STEP 1: Before proceeding ahead, review the source server pre-requisites above.
STEP 2: Create a virtual machine using Azure portal. And download the MySQL installer (must be at least MySQL version 5.6) inside the VM and install it.
STEP 3: Ensure that the source server allows both inbound and outbound traffic on port 3306, and that it has a public IP address, the DNS is publicly accessible, or that it has a fully qualified domain name (FQDN).
STEP 4: Check if the MySQL source Server is connected, If connected, then open the local instance in the MySQL Workbench.
STEP 5: create a database, table and insert some values to it .
STEP 6: Check if binary logging is enabled on source server or not by running the following command.
SQL– SHOW VARIABLES LIKE ‘log_bin’;
If the bin log is ‘off’ the run the following command and then re-run the above command.
STEP 7: Configure the source server settings:
Data-in Replication requires the parameter
lower_case_table_names to be consistent between the source and replica servers.
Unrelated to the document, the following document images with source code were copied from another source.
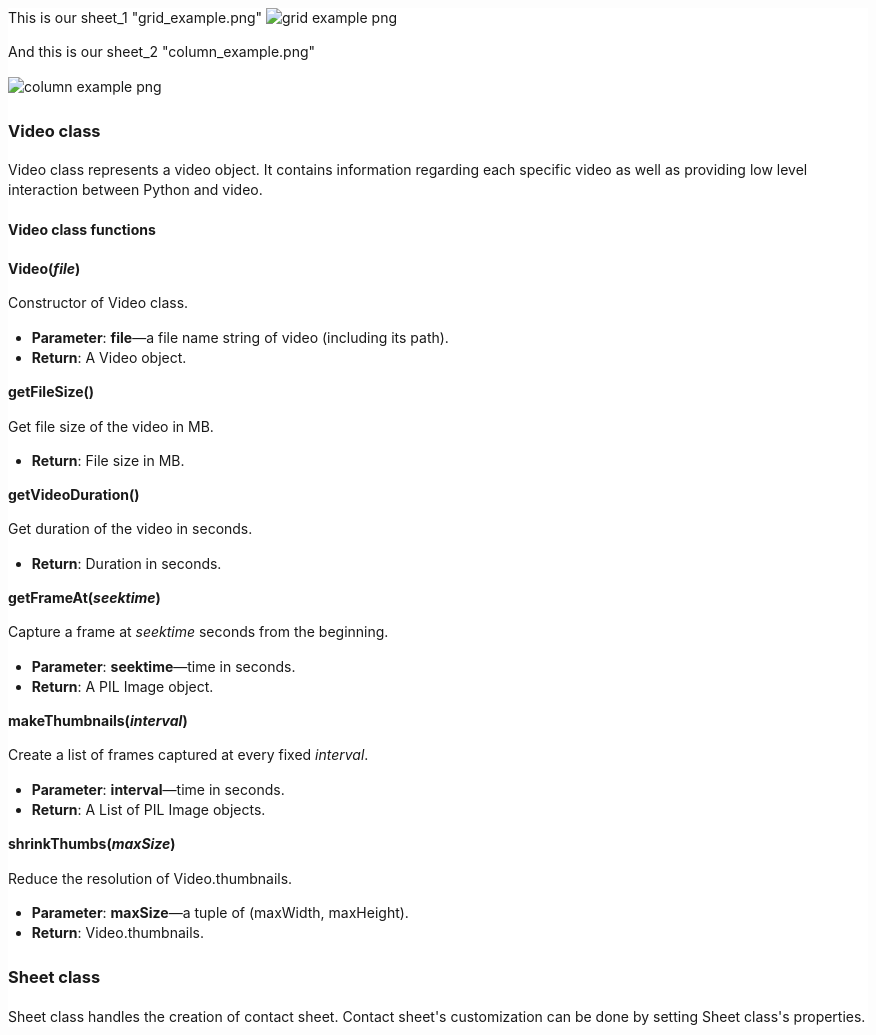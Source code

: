 This is our sheet_1 "grid_example.png"
![grid example png](https://raw.githubusercontent.com/rorasa/pyVideoSheet/master/examples/grid_example.png)

And this is our sheet_2 "column_example.png"

![column example png](https://raw.githubusercontent.com/rorasa/pyVideoSheet/master/examples/column_example.png)

### Video class

Video class represents a video object. 
It contains information regarding each specific video as well as providing low level interaction between Python and video.

#### Video class functions

**Video(*file*)**

Constructor of Video class. 

* **Parameter**: **file**—a file name string of video (including its path).
* **Return**: A Video object.

**getFileSize()**

Get file size of the video in MB.

* **Return**: File size in MB.

**getVideoDuration()**

Get duration of the video in seconds.

* **Return**: Duration in seconds.

**getFrameAt(*seektime*)**

Capture a frame at *seektime* seconds from the beginning.

* **Parameter**: **seektime**—time in seconds.
* **Return**: A PIL Image object.

**makeThumbnails(*interval*)**

Create a list of frames captured at every fixed *interval*.

* **Parameter**: **interval**—time in seconds.
* **Return**: A List of PIL Image objects.

**shrinkThumbs(*maxSize*)**

Reduce the resolution of Video.thumbnails.

* **Parameter**: **maxSize**—a tuple of (maxWidth, maxHeight).
* **Return**: Video.thumbnails.

### Sheet class

Sheet class handles the creation of contact sheet.
Contact sheet's customization can be done by setting Sheet class's properties.
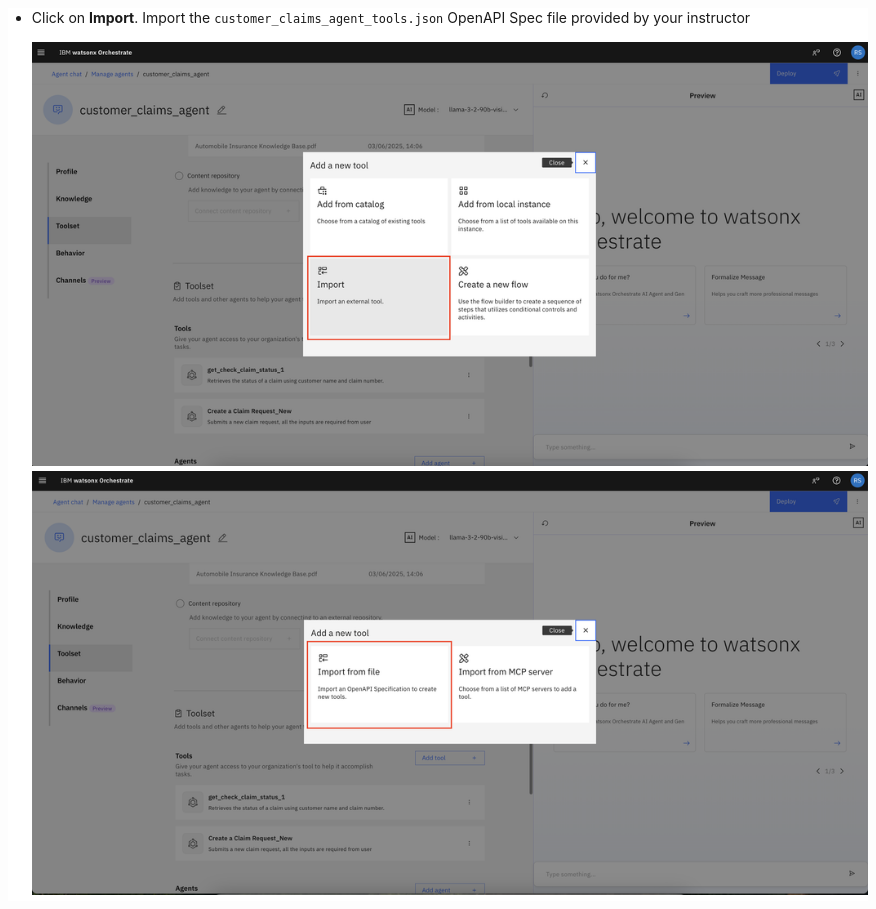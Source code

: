 - Click on **Import**. Import the `customer_claims_agent_tools.json` OpenAPI Spec file provided by your instructor

  <img width="1000" alt="image" src="./screenshots_hands_on_lab/customer/customer-9.png">
  <img width="1000" alt="image" src="./screenshots_hands_on_lab/customer/customer-10.png">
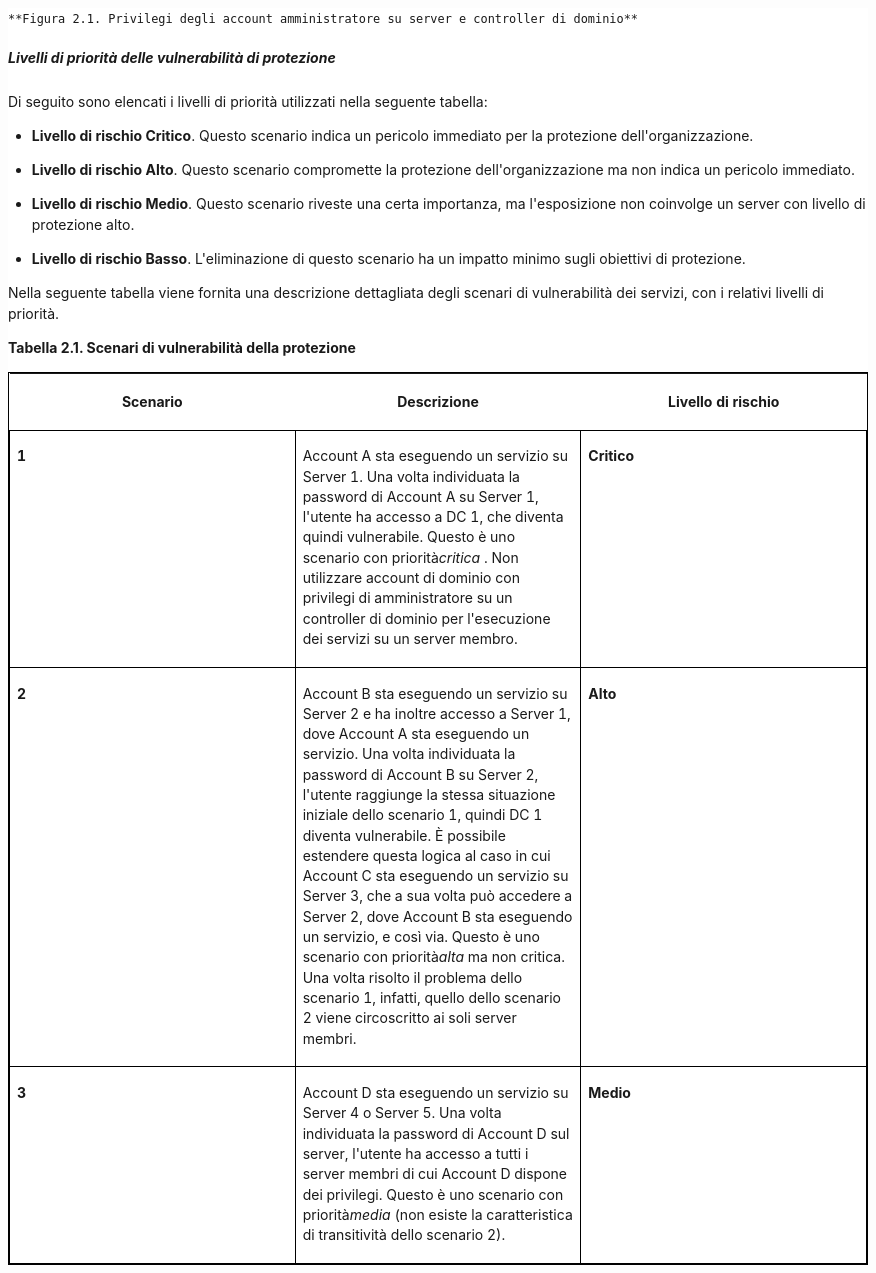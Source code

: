     **Figura 2.1. Privilegi degli account amministratore su server e controller di dominio**

##### Livelli di priorità delle vulnerabilità di protezione

Di seguito sono elencati i livelli di priorità utilizzati nella seguente tabella:

-   **Livello di rischio Critico**. Questo scenario indica un pericolo immediato per la protezione dell'organizzazione.

-   **Livello di rischio Alto**. Questo scenario compromette la protezione dell'organizzazione ma non indica un pericolo immediato.

-   **Livello di rischio Medio**. Questo scenario riveste una certa importanza, ma l'esposizione non coinvolge un server con livello di protezione alto.

-   **Livello di rischio Basso**. L'eliminazione di questo scenario ha un impatto minimo sugli obiettivi di protezione.

Nella seguente tabella viene fornita una descrizione dettagliata degli scenari di vulnerabilità dei servizi, con i relativi livelli di priorità.

**Tabella 2.1. Scenari di vulnerabilità della protezione**

<p> </p>
<table style="border:1px solid black;">
<colgroup>
<col width="33%" />
<col width="33%" />
<col width="33%" />
</colgroup>
<thead>
<tr class="header">
<th><p>Scenario</p></th>
<th><p>Descrizione</p></th>
<th><p>Livello di rischio</p></th>
</tr>
</thead>
<tbody>
<tr class="odd">
<td style="border:1px solid black;"><p><strong>1</strong></p></td>
<td style="border:1px solid black;"><p>Account A sta eseguendo un servizio su Server 1. Una volta individuata la password di Account A su Server 1, l'utente ha accesso a DC 1, che diventa quindi vulnerabile. Questo è uno scenario con priorità<em>critica</em> . Non utilizzare account di dominio con privilegi di amministratore su un controller di dominio per l'esecuzione dei servizi su un server membro.</p></td>
<td style="border:1px solid black;"><p><strong>Critico</strong></p></td>
</tr>  
<tr class="even">
<td style="border:1px solid black;"><p><strong>2</strong></p></td>
<td style="border:1px solid black;"><p>Account B sta eseguendo un servizio su Server 2 e ha inoltre accesso a Server 1, dove Account A sta eseguendo un servizio. Una volta individuata la password di Account B su Server 2, l'utente raggiunge la stessa situazione iniziale dello scenario 1, quindi DC 1 diventa vulnerabile. È possibile estendere questa logica al caso in cui Account C sta eseguendo un servizio su Server 3, che a sua volta può accedere a Server 2, dove Account B sta eseguendo un servizio, e così via. Questo è uno scenario con priorità<em>alta</em> ma non critica. Una volta risolto il problema dello scenario 1, infatti, quello dello scenario 2 viene circoscritto ai soli server membri.</p></td>
<td style="border:1px solid black;"><p><strong>Alto</strong></p></td>
</tr>  
<tr class="odd">
<td style="border:1px solid black;"><p><strong>3</strong></p></td>
<td style="border:1px solid black;"><p>Account D sta eseguendo un servizio su Server 4 o Server 5. Una volta individuata la password di Account D sul server, l'utente ha accesso a tutti i server membri di cui Account D dispone dei privilegi. Questo è uno scenario con priorità<em>media</em> (non esiste la caratteristica di transitività dello scenario 2).</p></td>
<td style="border:1px solid black;"><p><strong>Medio</strong></p></td>
</tr>  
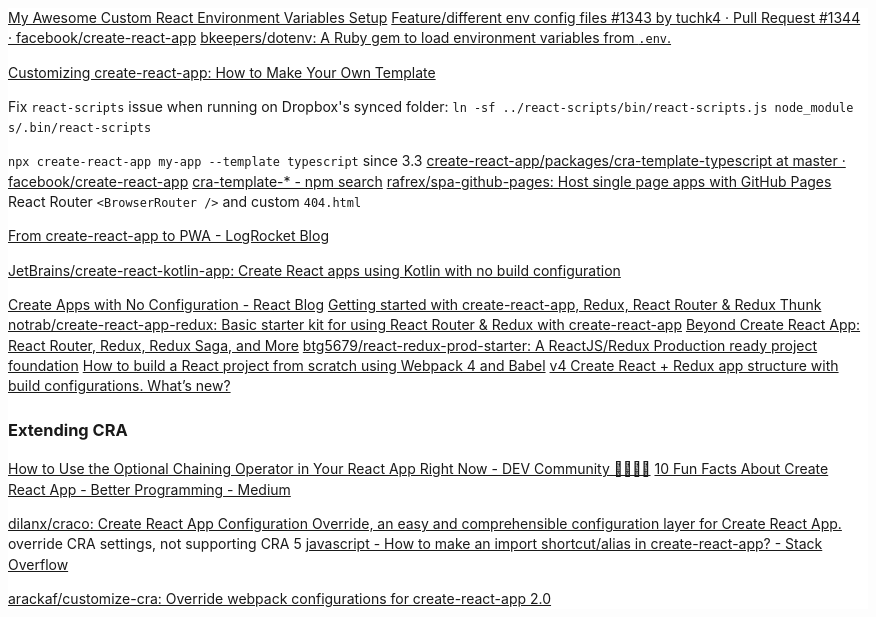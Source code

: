 [My Awesome Custom React Environment Variables Setup](https://medium.com/@robertsavian/my-awesome-custom-react-environment-variables-setup-8ebb0797d8ac)
[Feature/different env config files #1343 by tuchk4 · Pull Request #1344 · facebook/create-react-app](https://github.com/facebook/create-react-app/pull/1344)
[bkeepers/dotenv: A Ruby gem to load environment variables from `.env`.](https://github.com/bkeepers/dotenv#what-other-env-files-can-i-use)

[Customizing create-react-app: How to Make Your Own Template](https://auth0.com/blog/how-to-configure-create-react-app/)

Fix `react-scripts` issue when running on Dropbox's synced folder:
`ln -sf ../react-scripts/bin/react-scripts.js node_modules/.bin/react-scripts`

`npx create-react-app my-app --template typescript` since 3.3
[create-react-app/packages/cra-template-typescript at master · facebook/create-react-app](https://github.com/facebook/create-react-app/tree/master/packages/cra-template-typescript)
[cra-template-\* - npm search](https://www.npmjs.com/search?q=cra-template-*)
[rafrex/spa-github-pages: Host single page apps with GitHub Pages](https://github.com/rafrex/spa-github-pages) React Router `<BrowserRouter />` and custom `404.html`

[From create-react-app to PWA - LogRocket Blog](https://blog.logrocket.com/from-create-react-app-to-pwa/)

[JetBrains/create-react-kotlin-app: Create React apps using Kotlin with no build configuration](https://github.com/JetBrains/create-react-kotlin-app)

[Create Apps with No Configuration - React Blog](https://facebook.github.io/react/blog/2016/07/22/create-apps-with-no-configuration.html)
[Getting started with create-react-app, Redux, React Router & Redux Thunk](https://medium.com/@notrab/getting-started-with-create-react-app-redux-react-router-redux-thunk-d6a19259f71f)
[notrab/create-react-app-redux: Basic starter kit for using React Router & Redux with create-react-app](https://github.com/notrab/create-react-app-redux)
[Beyond Create React App: React Router, Redux, Redux Saga, and More](https://auth0.com/blog/beyond-create-react-app-react-router-redux-saga-and-more/)
[btg5679/react-redux-prod-starter: A ReactJS/Redux Production ready project foundation](https://github.com/btg5679/react-redux-prod-starter)
[How to build a React project from scratch using Webpack 4 and Babel](https://hackernoon.com/how-to-build-a-react-project-from-scratch-using-webpack-4-and-babel-56d4a26afd32)
[v4 Create React + Redux app structure with build configurations. What’s new?](https://medium.com/@shystruk/v4-create-react-redux-app-structure-with-build-configurations-whats-new-523bdec328c6)

### Extending CRA

[How to Use the Optional Chaining Operator in Your React App Right Now - DEV Community 👩‍💻👨‍💻](https://dev.to/aumayeung/how-to-use-the-optional-chaining-operator-in-your-react-app-right-now-1ocj)
[10 Fun Facts About Create React App - Better Programming - Medium](https://medium.com/better-programming/10-fun-facts-about-create-react-app-eb7124aa3785)

[dilanx/craco: Create React App Configuration Override, an easy and comprehensible configuration layer for Create React App.](https://github.com/dilanx/craco) override CRA settings, not supporting CRA 5
[javascript - How to make an import shortcut/alias in create-react-app? - Stack Overflow](https://stackoverflow.com/questions/63067555/how-to-make-an-import-shortcut-alias-in-create-react-app)

[arackaf/customize-cra: Override webpack configurations for create-react-app 2.0](https://github.com/arackaf/customize-cra)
This parameter is 1 by default in Azure Database for MySQL.
SQL- Show variables like ‘lower_case_table_names’;
(This command can be executed MySQL Workbench as well as MySQL Command lines.)
STEP 8: Create a new replication role and setup permission
Create a user account on the source server that is configured with replication privileges. This can be done through SQL commands or a tool such as MySQL Workbench. The new replication role can be created by using SSL and as well as without using SSL. Here we are creating without SSL.
Without out SSL:
SQL- CREATE USER ‘syncuser’@’%’ IDENTIFIED BY ‘yourpassword’;
GRANT REPLICATION SLAVE ON *.* TO ‘ syncuser’@’%’;
- To create the replication role in MySQL Workbench, open the Users and Privileges panel from the Management panel, and then select Add Account.
- Type in the username into the Login Name field.
- Select the Administrative Roles panel and then select Replication Slave from the list of Global Privileges. Then select Apply to create the replication role.
STEP 9: Set the source server to read-only mode.
Before moving ahead, the server needs to be placed in read-only mode. While in read-only mode, the source will be unable to process any write transactions.
SQL- FLUSH TABLES WITH READ LOCK;
STEP 10: Get binary log file name and offset.
Run the show master status command to determine the current binary log file name and offset.
SQL- show master status;
Save the binary log file name and position for later use.
Connect the Azure database for MySQL server to local instance:
Connect your Azure database for MySQL server to you local instance server. After connecting the server create a database only.
Dump and Restore the Source Server:
Creating a Backup file from the command line using mysqldump:
Determine which databases and tables you want to replicate into Azure Database for MySQL and perform the dump from the source server.
(Following command is to be executed at the bin folder in C drive)
mysqldump –opt -u [uname] -p[pass] [dBname] > [backupfile.sql]
The parameters to provide are:
- [uname] :-Your database username
- [pass] :-The password for your database (note there is no space between -p and the password)
- [dbname] :-The name of your database
- [backupfile.sql] :-The filename for your database backup
- [–opt] :- The mysqldump option
Example- mysqldump -u root -p demo > testdb_backup.sql
To back up a database named ‘demo’ on your MySQL server with the username ‘root’ and with no password to a file testdb_backup.sql, use the following command. The command backs up the ‘demo’ database into a file called testdb_backup.sql, which contains all the SQL statements needed to re-create the database.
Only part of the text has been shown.